Knife-man ding
When I was a kid, we had a knife-sharpener man who would walk up and down every street in the neighbourhood every couple of weeks, ringing his bell in a very particular way (you never mistook the sound for anything else).
He toted around a really interesting super-solid stand and grinding wheel (and a few finishing-tools), which would plant firmly on any patch of sidewalk, and yet also tilt onto wheels for travel - many decades before any suitcases were known to adopt that trick. to make great weight manageable without great strength!
His skill at sharpening really was extraordinary, and he was always delighted to demonstrate how fine a job he'd done - especially to kids (never once failing to mention that "sharper knives are safer than dull ones" - which remains true, and a nice example of counterintuitive functional-wisdom).
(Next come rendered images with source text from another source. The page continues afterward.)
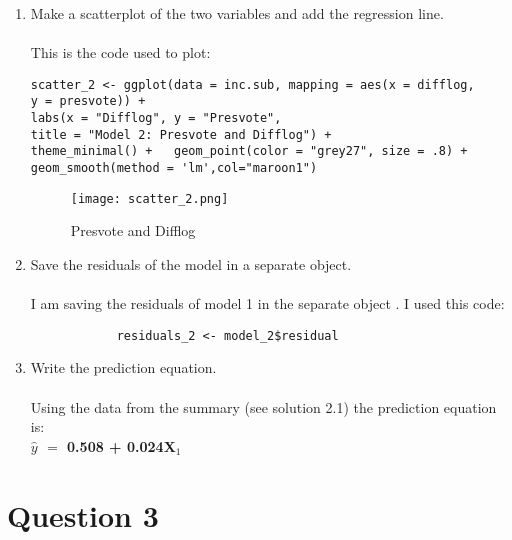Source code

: \documentclass[12pt,letterpaper]{article}
\begin{document}
\begin{enumerate}
		
		\vspace{5cm}
		\item Make a scatterplot of the two variables and add the regression line. 
			\\\\ This is the code used to plot:
		\begin{verbatim}
scatter_2 <- ggplot(data = inc.sub, mapping = aes(x = difflog,
y = presvote)) +   
labs(x = "Difflog", y = "Presvote",       
title = "Model 2: Presvote and Difflog") +  
theme_minimal() +   geom_point(color = "grey27", size = .8) +  
geom_smooth(method = 'lm',col="maroon1")
		\end{verbatim}
		
		\begin{figure}[h!]
			\caption{\footnotesize{Presvote and Difflog}}
			\vspace{.2cm}
			\centering
			\label{fig:}
			\texttt{[image: scatter\_2.png]}
		\end{figure}		
\newpage		
		
			\vspace{5cm}
		\item Save the residuals of the model in a separate object.	
			\\\\
		I am saving the residuals of model 1 in the separate object . I used this code:
		\begin{verbatim}
			residuals_2 <- model_2$residual
		\end{verbatim}
		
			\vspace{1cm}

	\item Write the prediction equation. \\\\
	Using the data from the summary (see solution 2.1) the prediction equation is:\\ 
	\textbf{$\hat{y}$ $=$ 0.508 + 0.024X$_1$ }
	\end{enumerate}
	
	\newpage	
\section*{Question 3}
\end{document}
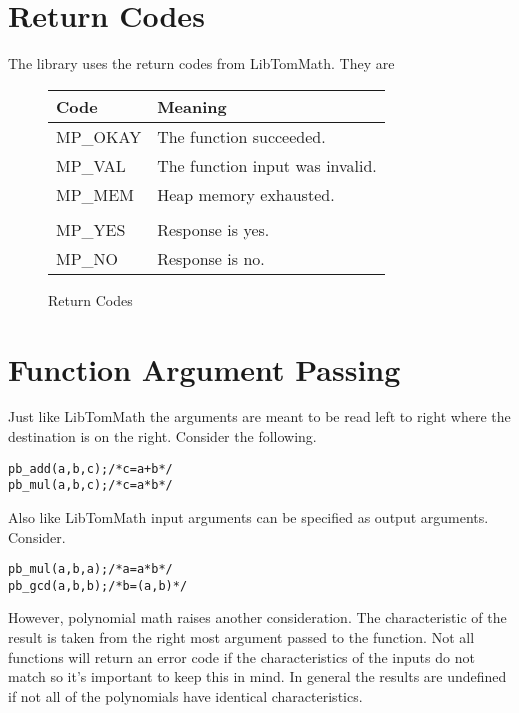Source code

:\documentclass[b5paper]{book}
\begin{document}
\section{Return Codes}
The library uses the return codes from LibTomMath.  They are

\begin{figure}[here!]
\begin{center}
\begin{small}
\begin{tabular}{|l|l|}
\hline \textbf{Code} & \textbf{Meaning} \\
\hline MP\_OKAY & The function succeeded. \\
\hline MP\_VAL  & The function input was invalid. \\
\hline MP\_MEM  & Heap memory exhausted. \\
\hline &\\
\hline MP\_YES  & Response is yes. \\
\hline MP\_NO   & Response is no. \\
\hline
\end{tabular}
\end{small}
\end{center}
\caption{Return Codes}
\end{figure}

\section{Function Argument Passing}
Just like LibTomMath the arguments are meant to be read left to right where the destination is on the right.  Consider
the following.

\begin{alltt}
pb_add(a, b, c);   /* c = a + b */
pb_mul(a, b, c);   /* c = a * b */
\end{alltt}

Also like LibTomMath input arguments can be specified as output arguments.  Consider.

\begin{alltt}
pb_mul(a, b, a);   /* a = a * b */
pb_gcd(a, b, b);   /* b = (a, b) */
\end{alltt}

However, polynomial math raises another consideration.  The characteristic of the result is taken from the right most
argument passed to the function.  Not all functions will return an error code if the characteristics of the inputs
do not match so it's important to keep this in mind.  In general the results are undefined if not all of the polynomials
have identical characteristics.
\end{document}
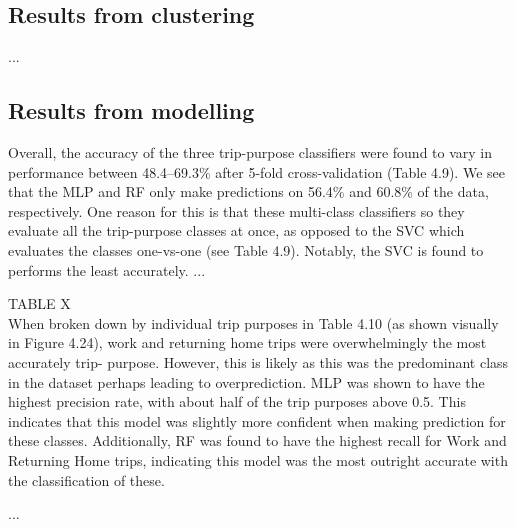 \subsection{Results from clustering}
...

\subsection{Results  from modelling}
Overall, the accuracy of the three trip-purpose classifiers were found to vary in performance between 48.4–69.3\% after 5-fold cross-validation (Table 4.9). We see that the MLP and RF only make predictions on 56.4\% and 60.8\% of the data, respectively. One reason for this is that these multi-class classifiers so they evaluate all the trip-purpose classes at once, as opposed to the SVC which evaluates the classes one-vs-one (see Table 4.9). Notably, the SVC is found to performs the least accurately.
...

TABLE X
\\ 

When broken down by individual trip purposes in Table 4.10 (as shown visually in Figure 4.24), work and returning home trips were overwhelmingly the most accurately trip- purpose. However, this is likely as this was the predominant class in the dataset perhaps leading to overprediction. MLP was shown to have the highest precision rate, with about half of the trip purposes above 0.5. This indicates that this model was slightly more confident when making prediction for these classes. Additionally, RF was found to have the highest recall for Work and Returning Home trips, indicating this model was the most outright accurate with the classification of these.

...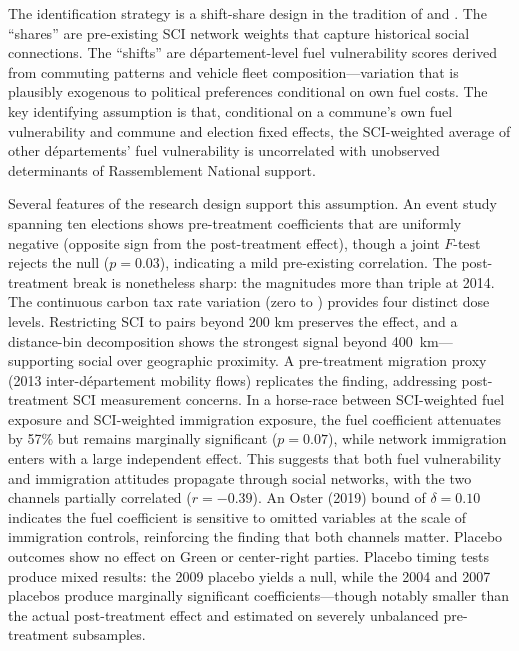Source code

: \documentclass[12pt]{article}
\providecommand{\euro}{\texteuro}
\newcommand{\rn}{Rassemblement National}
\newcommand{\dept}{d\'{e}partement}
\newcommand{\depts}{d\'{e}partements}
\begin{document}
The identification strategy is a shift-share design in the tradition of \citet{goldsmith2020bartik} and \citet{borusyak2022quasi}. The ``shares'' are pre-existing SCI network weights that capture historical social connections. The ``shifts'' are \dept{}-level fuel vulnerability scores derived from commuting patterns and vehicle fleet composition---variation that is plausibly exogenous to political preferences conditional on own fuel costs. The key identifying assumption is that, conditional on a commune's own fuel vulnerability and commune and election fixed effects, the SCI-weighted average of other \depts{}' fuel vulnerability is uncorrelated with unobserved determinants of \rn{} support.

Several features of the research design support this assumption. An event study spanning ten elections shows pre-treatment coefficients that are uniformly negative (opposite sign from the post-treatment effect), though a joint $F$-test rejects the null ($p = 0.03$), indicating a mild pre-existing correlation. The post-treatment break is nonetheless sharp: the magnitudes more than triple at 2014. The continuous carbon tax rate variation (zero to \euro 44.60) provides four distinct dose levels. Restricting SCI to pairs beyond 200 km preserves the effect, and a distance-bin decomposition shows the strongest signal beyond 400~km---supporting social over geographic proximity. A pre-treatment migration proxy (2013 inter-\dept{} mobility flows) replicates the finding, addressing post-treatment SCI measurement concerns. In a horse-race between SCI-weighted fuel exposure and SCI-weighted immigration exposure, the fuel coefficient attenuates by 57\% but remains marginally significant ($p = 0.07$), while network immigration enters with a large independent effect. This suggests that both fuel vulnerability and immigration attitudes propagate through social networks, with the two channels partially correlated ($r = -0.39$). An Oster (2019) bound of $\delta = 0.10$ indicates the fuel coefficient is sensitive to omitted variables at the scale of immigration controls, reinforcing the finding that both channels matter. Placebo outcomes show no effect on Green or center-right parties. Placebo timing tests produce mixed results: the 2009 placebo yields a null, while the 2004 and 2007 placebos produce marginally significant coefficients---though notably smaller than the actual post-treatment effect and estimated on severely unbalanced pre-treatment subsamples.
\end{document}
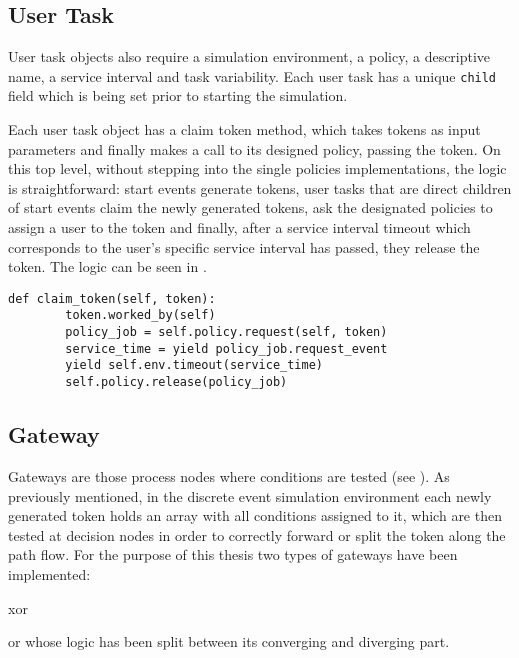 \subsection{User Task}
\label{subsec:user_task}

User task objects also require a simulation environment, a policy, a descriptive name, a service interval and task variability. Each user task has a unique \texttt{child} field which is being set prior to starting the simulation.

Each user task object has a claim token method, which takes tokens as input parameters and finally makes a call to its designed policy, passing the token. On this top level, without stepping into the single policies implementations, the logic is straightforward: start events generate tokens, user tasks that are direct children of start events claim the newly generated tokens, ask the designated policies to assign a user to the token and finally, after a service interval timeout which corresponds to the user's specific service interval has passed, they release the token. The logic can be seen in .

\begin{lstlisting}[caption=User task claim method,label=lst:user_task,style=CustomPython]
    def claim_token(self, token):
        token.worked_by(self)
        policy_job = self.policy.request(self, token)
        service_time = yield policy_job.request_event
        yield self.env.timeout(service_time)
        self.policy.release(policy_job)
\end{lstlisting}

\subsection{Gateway}

Gateways are those process nodes where conditions are tested (see ). As previously mentioned, in the discrete event simulation environment each newly generated token holds an array with all conditions assigned to it, which are then tested at decision nodes in order to correctly forward or split the token along the path flow. For the purpose of this thesis two types of gateways have been implemented:
\begin{enumerate*}
     \item \gls{xor}
     \item \gls{or} whose logic has been split between its converging and diverging part.
 \end{enumerate*}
I haven't seen an old-style cart (or an old man with that very particular gait, skill, physicality, and sublimely-battered cap) for a few decades now, but I am delighted to report that we do still hear the bell of the knife-man on a regular basis, in our strange jumbled neighbourhood.
And while this one does indeed drive what must be technically classed as a vehicle, it is more a gently powered mobile toolbox than a beast of fearsome horsepower, by (to me) a truly charming margin.
Bell and string still lively - and still the very same one-note song I remember!